[Start of Attachment]

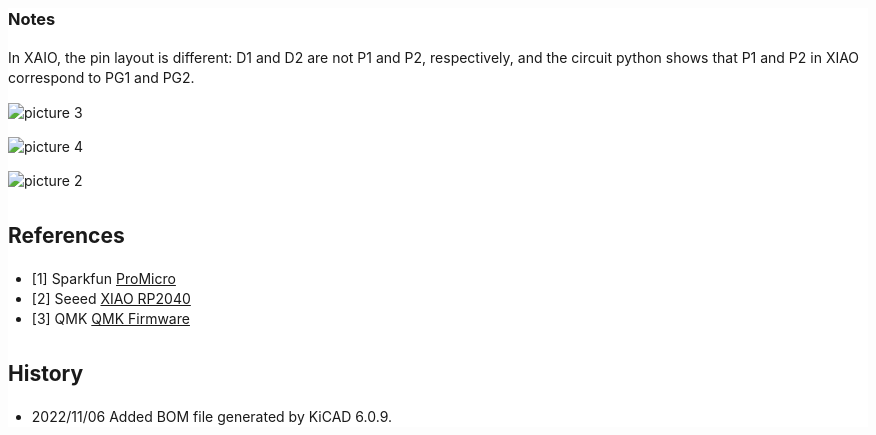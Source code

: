 
### Notes
In XAIO, the pin layout is different: D1 and D2 are not P1 and P2, respectively, and the circuit python shows that P1 and P2 in XIAO correspond to PG1 and PG2.

![picture 3](images/d7faef22d1dc3ab02ec1f491c2ff1683a2fd7e46262ce2102a218d4b3e69d0ca.png)  

![picture 4](images/16ca580af6ebc75aa77b994a664af030a32add8f6386b0827c74d1b0410e26b9.png)  

![picture 2](images/a1809a59df64a4323ce7417beb7e27e124b8aec641dc88c9754ffad19c194211.png)  

## References

- [1] Sparkfun [ProMicro](https://www.sparkfun.com/products/12640)
- [2] Seeed [XIAO RP2040](https://www.seeedstudio.com/XIAO-RP2040-v1-0-p-5026.html)
- [3] QMK [QMK Firmware](https://qmk.fm/)
  

## History
- 2022/11/06 Added BOM file generated by KiCAD 6.0.9.
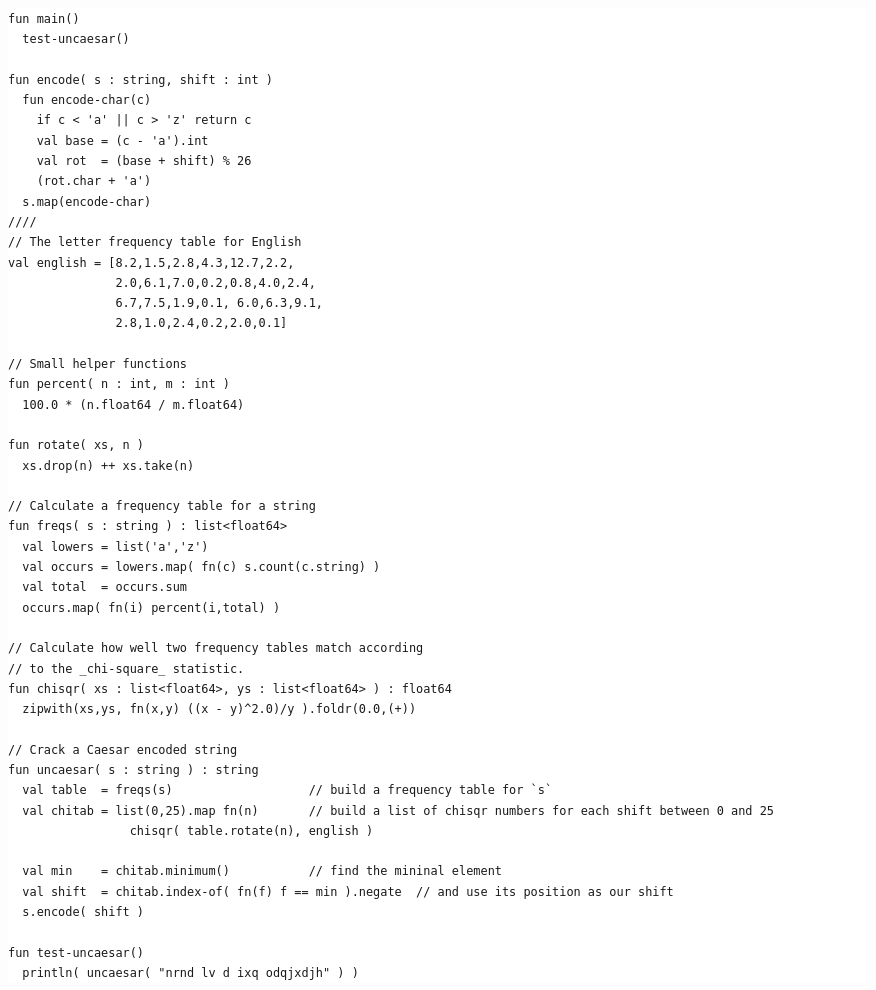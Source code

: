
```
fun main() 
  test-uncaesar()

fun encode( s : string, shift : int )
  fun encode-char(c) 
    if c < 'a' || c > 'z' return c
    val base = (c - 'a').int
    val rot  = (base + shift) % 26
    (rot.char + 'a')  
  s.map(encode-char)
////
// The letter frequency table for English
val english = [8.2,1.5,2.8,4.3,12.7,2.2,
               2.0,6.1,7.0,0.2,0.8,4.0,2.4,
               6.7,7.5,1.9,0.1, 6.0,6.3,9.1,
               2.8,1.0,2.4,0.2,2.0,0.1]

// Small helper functions
fun percent( n : int, m : int )
  100.0 * (n.float64 / m.float64)

fun rotate( xs, n )
  xs.drop(n) ++ xs.take(n)

// Calculate a frequency table for a string
fun freqs( s : string ) : list<float64>
  val lowers = list('a','z')
  val occurs = lowers.map( fn(c) s.count(c.string) )
  val total  = occurs.sum
  occurs.map( fn(i) percent(i,total) )

// Calculate how well two frequency tables match according
// to the _chi-square_ statistic.
fun chisqr( xs : list<float64>, ys : list<float64> ) : float64
  zipwith(xs,ys, fn(x,y) ((x - y)^2.0)/y ).foldr(0.0,(+))

// Crack a Caesar encoded string
fun uncaesar( s : string ) : string
  val table  = freqs(s)                   // build a frequency table for `s`
  val chitab = list(0,25).map fn(n)       // build a list of chisqr numbers for each shift between 0 and 25
                 chisqr( table.rotate(n), english )               

  val min    = chitab.minimum()           // find the mininal element
  val shift  = chitab.index-of( fn(f) f == min ).negate  // and use its position as our shift
  s.encode( shift )

fun test-uncaesar()
  println( uncaesar( "nrnd lv d ixq odqjxdjh" ) )
```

[End of Attachment]

### AIM OF THE EXERCISE
Take every line above that includes the string "images" and return it.

### OUTPUT FOR THIS TASK
![picture 3](images/d7faef22d1dc3ab02ec1f491c2ff1683a2fd7e46262ce2102a218d4b3e69d0ca.png)  
![picture 4](images/16ca580af6ebc75aa77b994a664af030a32add8f6386b0827c74d1b0410e26b9.png)  
![picture 2](images/a1809a59df64a4323ce7417beb7e27e124b8aec641dc88c9754ffad19c194211.png)  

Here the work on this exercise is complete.